== What the exercise asks ==
In the records below, find the line containing "A square root" and the line containing "The min-max scaling procedure". Give again exactly those lines and every line between them, omitting the pictures.

(Dataset entries)
= = = = = = =

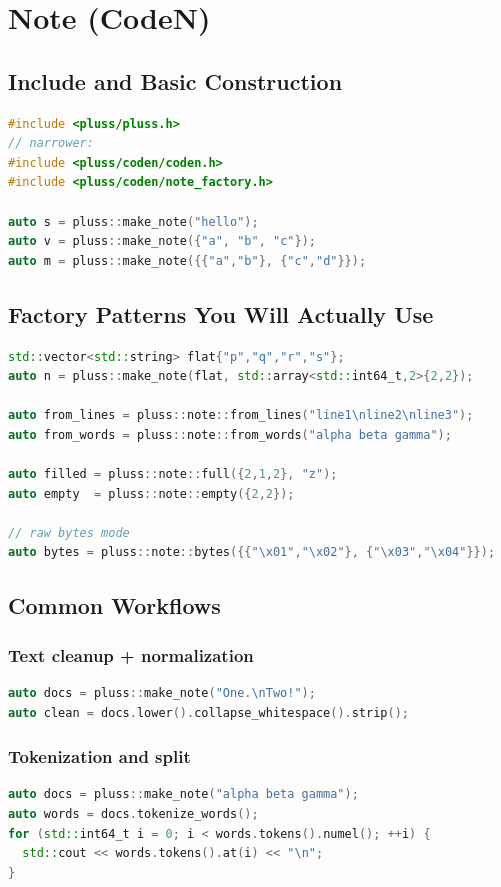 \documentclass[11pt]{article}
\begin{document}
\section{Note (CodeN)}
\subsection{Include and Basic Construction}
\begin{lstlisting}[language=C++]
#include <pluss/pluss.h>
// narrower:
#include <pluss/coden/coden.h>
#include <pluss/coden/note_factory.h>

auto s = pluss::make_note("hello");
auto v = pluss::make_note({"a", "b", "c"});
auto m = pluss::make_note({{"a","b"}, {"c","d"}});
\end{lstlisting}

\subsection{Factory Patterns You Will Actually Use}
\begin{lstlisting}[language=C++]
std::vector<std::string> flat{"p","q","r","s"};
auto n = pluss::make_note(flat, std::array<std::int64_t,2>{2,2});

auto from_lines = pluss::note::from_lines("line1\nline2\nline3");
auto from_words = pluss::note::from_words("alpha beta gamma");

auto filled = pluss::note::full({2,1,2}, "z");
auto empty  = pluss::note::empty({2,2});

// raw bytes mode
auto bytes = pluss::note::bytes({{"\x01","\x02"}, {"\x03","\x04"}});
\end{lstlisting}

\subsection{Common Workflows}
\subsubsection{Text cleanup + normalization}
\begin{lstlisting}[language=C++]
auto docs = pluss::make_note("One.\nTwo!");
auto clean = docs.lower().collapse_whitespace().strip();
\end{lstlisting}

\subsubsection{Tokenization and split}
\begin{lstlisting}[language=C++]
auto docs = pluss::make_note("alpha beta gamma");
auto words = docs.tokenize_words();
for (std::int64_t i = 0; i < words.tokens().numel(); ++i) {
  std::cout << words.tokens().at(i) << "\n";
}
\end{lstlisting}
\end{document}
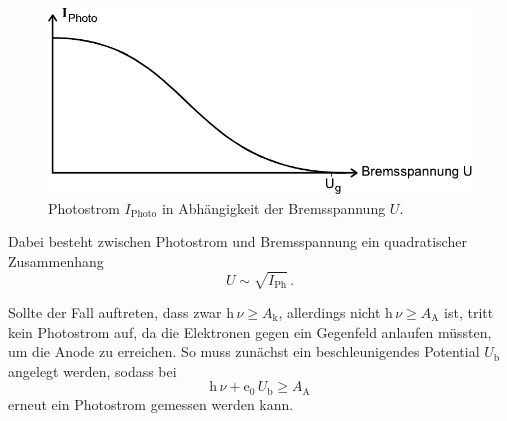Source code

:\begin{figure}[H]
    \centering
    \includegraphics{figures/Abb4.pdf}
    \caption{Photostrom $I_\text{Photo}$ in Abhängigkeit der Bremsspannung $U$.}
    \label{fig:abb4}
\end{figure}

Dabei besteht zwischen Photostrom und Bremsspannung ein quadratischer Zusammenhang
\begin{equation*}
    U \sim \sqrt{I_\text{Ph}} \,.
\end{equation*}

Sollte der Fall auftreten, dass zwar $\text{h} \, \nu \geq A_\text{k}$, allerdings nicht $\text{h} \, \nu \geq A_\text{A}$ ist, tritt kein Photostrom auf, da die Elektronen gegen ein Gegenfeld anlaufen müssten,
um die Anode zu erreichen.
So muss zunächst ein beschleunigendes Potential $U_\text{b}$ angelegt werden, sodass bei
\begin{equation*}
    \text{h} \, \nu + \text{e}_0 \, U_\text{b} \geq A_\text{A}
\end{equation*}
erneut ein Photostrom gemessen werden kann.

= = = = = = =

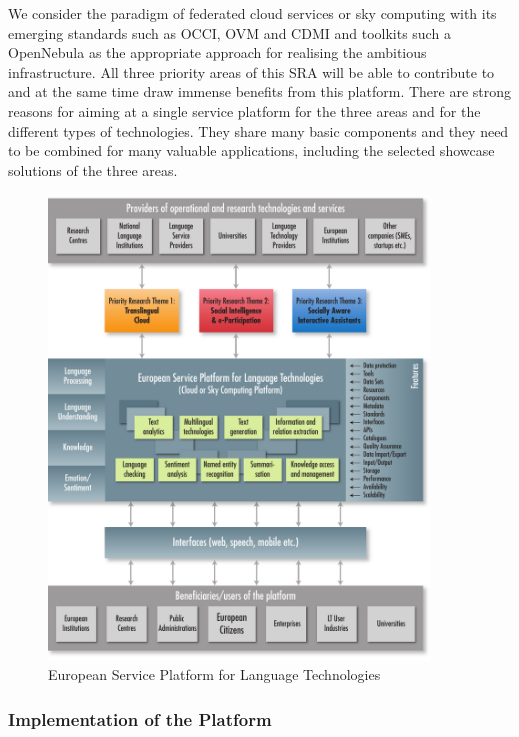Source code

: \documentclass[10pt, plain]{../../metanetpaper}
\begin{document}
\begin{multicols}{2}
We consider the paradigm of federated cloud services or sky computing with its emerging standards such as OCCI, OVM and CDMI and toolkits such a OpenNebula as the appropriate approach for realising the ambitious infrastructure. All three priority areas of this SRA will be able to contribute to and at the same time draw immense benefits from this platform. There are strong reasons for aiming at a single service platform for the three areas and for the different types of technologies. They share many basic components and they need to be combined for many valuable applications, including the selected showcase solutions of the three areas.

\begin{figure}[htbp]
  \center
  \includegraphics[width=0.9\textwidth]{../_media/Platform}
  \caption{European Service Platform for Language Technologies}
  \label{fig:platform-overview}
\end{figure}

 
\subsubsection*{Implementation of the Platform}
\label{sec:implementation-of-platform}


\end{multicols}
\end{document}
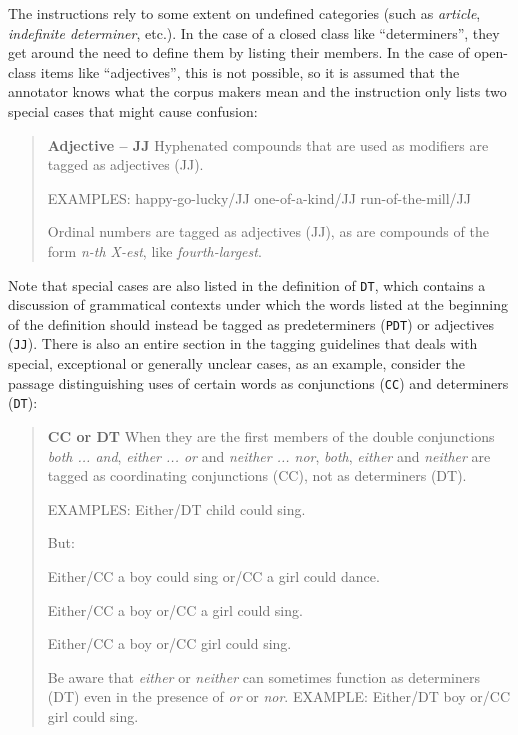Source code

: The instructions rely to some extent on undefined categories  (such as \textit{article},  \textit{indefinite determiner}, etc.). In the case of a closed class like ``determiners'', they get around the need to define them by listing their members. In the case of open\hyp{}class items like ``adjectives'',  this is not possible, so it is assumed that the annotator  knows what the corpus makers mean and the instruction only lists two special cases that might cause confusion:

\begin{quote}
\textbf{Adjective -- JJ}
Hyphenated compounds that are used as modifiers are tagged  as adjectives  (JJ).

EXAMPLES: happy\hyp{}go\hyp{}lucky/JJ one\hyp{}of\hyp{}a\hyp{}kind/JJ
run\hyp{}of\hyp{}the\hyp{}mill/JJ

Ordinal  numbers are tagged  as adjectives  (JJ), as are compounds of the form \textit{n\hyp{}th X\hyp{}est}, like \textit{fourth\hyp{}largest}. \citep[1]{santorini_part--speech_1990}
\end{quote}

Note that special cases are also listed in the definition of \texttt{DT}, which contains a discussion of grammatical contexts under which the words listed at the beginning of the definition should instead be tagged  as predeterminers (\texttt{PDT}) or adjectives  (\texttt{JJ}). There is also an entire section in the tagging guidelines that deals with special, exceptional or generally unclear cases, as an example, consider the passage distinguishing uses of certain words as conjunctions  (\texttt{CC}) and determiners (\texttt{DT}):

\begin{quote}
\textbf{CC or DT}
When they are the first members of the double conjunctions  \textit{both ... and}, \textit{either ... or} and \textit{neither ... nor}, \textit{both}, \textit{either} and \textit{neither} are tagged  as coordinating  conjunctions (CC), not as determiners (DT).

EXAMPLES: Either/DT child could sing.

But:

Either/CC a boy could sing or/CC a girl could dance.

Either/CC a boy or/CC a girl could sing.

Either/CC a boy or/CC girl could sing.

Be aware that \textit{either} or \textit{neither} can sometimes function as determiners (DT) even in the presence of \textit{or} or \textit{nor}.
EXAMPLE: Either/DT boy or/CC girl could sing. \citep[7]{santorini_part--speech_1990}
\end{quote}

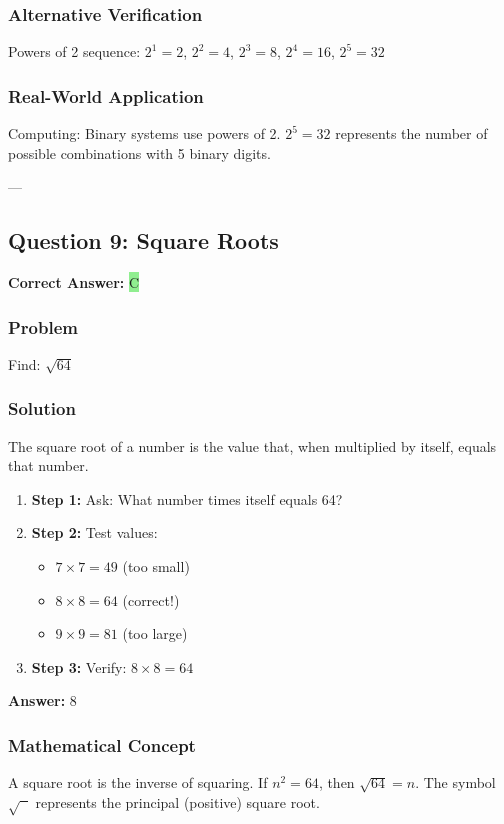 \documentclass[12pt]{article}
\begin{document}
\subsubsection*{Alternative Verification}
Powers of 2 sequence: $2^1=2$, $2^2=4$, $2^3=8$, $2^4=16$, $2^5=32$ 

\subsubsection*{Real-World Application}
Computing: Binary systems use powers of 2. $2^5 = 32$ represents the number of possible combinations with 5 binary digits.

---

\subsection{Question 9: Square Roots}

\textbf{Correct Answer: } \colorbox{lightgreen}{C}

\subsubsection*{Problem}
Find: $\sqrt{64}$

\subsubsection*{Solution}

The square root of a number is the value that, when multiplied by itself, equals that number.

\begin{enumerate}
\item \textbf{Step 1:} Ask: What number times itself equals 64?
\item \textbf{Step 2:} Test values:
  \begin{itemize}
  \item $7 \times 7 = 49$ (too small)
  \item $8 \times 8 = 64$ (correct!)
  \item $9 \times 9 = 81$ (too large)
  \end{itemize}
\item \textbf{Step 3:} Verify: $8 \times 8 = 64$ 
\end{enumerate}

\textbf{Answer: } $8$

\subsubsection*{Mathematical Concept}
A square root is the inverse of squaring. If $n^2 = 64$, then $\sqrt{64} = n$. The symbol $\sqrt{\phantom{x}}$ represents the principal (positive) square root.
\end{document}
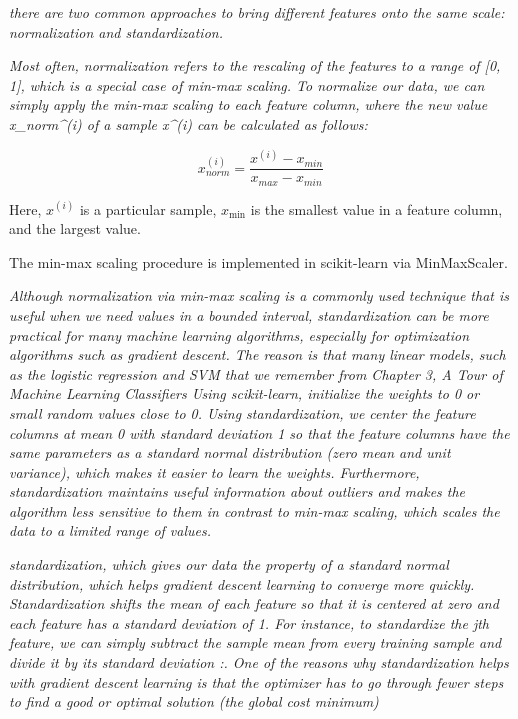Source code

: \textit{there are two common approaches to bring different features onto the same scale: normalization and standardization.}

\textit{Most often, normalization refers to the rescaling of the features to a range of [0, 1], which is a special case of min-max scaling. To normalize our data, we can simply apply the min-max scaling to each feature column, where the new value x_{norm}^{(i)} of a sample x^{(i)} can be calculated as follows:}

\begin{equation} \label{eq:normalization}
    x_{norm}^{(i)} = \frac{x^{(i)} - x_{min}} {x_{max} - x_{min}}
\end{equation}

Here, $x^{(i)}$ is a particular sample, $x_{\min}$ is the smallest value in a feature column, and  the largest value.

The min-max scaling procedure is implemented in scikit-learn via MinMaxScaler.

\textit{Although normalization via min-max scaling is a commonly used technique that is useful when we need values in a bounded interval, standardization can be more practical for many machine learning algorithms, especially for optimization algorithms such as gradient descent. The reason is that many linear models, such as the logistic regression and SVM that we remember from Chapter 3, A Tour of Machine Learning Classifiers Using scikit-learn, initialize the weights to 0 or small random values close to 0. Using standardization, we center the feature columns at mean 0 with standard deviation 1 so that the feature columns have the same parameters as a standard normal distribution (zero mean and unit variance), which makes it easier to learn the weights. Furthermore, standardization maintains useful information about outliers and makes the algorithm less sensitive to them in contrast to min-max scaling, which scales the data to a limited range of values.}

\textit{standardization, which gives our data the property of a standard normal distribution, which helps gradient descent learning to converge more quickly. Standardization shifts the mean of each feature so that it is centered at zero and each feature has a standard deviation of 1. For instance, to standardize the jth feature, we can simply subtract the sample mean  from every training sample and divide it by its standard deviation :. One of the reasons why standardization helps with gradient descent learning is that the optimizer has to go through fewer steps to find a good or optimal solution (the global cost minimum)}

= = = = = = =

== Solution to this exercise ==
A square root is the inverse of squaring. If $n^2 = 64$, then $\sqrt{64} = n$. The symbol $\sqrt{\phantom{x}}$ represents the principal (positive) square root.
\end{document}
Source code

: \textit{there are two common approaches to bring different features onto the same scale: normalization and standardization.}

\textit{Most often, normalization refers to the rescaling of the features to a range of [0, 1], which is a special case of min-max scaling. To normalize our data, we can simply apply the min-max scaling to each feature column, where the new value x_{norm}^{(i)} of a sample x^{(i)} can be calculated as follows:}

\begin{equation} \label{eq:normalization}
    x_{norm}^{(i)} = \frac{x^{(i)} - x_{min}} {x_{max} - x_{min}}
\end{equation}

Here, $x^{(i)}$ is a particular sample, $x_{\min}$ is the smallest value in a feature column, and  the largest value.

The min-max scaling procedure is implemented in scikit-learn via MinMaxScaler.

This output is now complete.